WORK ORDER —
The word "الإعدادات" may appear in some lines of the data; copy every such line.

SUPPLIED MATERIAL —
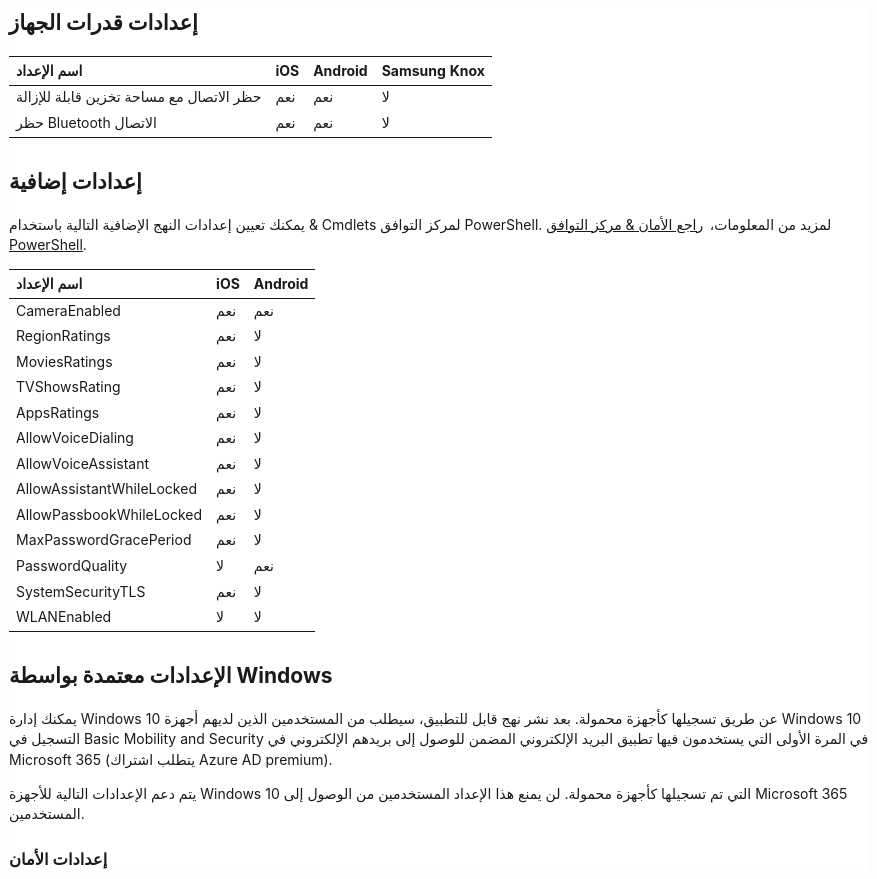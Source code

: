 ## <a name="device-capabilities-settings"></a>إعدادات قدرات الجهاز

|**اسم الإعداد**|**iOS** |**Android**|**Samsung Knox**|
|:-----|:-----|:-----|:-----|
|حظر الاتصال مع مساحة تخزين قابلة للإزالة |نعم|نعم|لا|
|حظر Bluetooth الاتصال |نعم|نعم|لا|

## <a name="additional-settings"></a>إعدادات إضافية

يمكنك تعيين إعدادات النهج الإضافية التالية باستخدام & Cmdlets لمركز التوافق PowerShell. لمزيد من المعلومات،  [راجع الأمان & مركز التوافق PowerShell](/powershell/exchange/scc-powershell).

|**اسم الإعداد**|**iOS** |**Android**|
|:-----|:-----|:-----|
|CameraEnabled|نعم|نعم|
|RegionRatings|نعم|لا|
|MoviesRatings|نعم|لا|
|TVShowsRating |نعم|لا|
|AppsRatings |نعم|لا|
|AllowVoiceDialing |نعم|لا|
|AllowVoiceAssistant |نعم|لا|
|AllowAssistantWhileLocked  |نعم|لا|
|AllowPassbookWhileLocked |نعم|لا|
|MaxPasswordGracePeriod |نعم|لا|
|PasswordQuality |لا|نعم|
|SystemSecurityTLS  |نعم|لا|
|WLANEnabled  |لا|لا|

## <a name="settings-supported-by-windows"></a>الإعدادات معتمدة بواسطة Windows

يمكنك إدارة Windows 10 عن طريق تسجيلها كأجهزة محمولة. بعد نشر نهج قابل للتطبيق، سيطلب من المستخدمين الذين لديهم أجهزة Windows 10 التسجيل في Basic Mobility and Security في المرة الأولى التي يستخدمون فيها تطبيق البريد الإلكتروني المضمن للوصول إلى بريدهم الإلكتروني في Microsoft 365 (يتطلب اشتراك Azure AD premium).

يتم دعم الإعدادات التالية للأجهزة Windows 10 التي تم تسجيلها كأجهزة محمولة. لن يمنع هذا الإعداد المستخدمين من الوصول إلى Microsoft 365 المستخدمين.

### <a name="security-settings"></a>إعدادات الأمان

---

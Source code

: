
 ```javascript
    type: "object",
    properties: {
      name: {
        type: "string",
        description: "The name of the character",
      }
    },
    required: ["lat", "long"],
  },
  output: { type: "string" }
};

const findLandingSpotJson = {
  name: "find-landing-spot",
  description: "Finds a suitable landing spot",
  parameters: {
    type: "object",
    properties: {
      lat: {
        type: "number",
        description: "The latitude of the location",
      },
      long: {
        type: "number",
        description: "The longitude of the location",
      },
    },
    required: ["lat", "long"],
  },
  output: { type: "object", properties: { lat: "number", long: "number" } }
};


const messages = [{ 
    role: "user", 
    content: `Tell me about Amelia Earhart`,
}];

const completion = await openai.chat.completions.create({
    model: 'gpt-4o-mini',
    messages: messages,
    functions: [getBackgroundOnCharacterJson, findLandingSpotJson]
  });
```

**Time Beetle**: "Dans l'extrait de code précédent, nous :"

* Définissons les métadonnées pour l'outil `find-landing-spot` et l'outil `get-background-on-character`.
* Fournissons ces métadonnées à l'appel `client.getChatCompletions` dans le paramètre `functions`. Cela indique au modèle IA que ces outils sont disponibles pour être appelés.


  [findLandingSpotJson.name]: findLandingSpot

ANSWER FOR THIS EXERCISE —
## <a name="settings-supported-by-windows"></a>الإعدادات معتمدة بواسطة Windows
يتم دعم الإعدادات التالية للأجهزة Windows 10 التي تم تسجيلها كأجهزة محمولة. لن يمنع هذا الإعداد المستخدمين من الوصول إلى Microsoft 365 المستخدمين.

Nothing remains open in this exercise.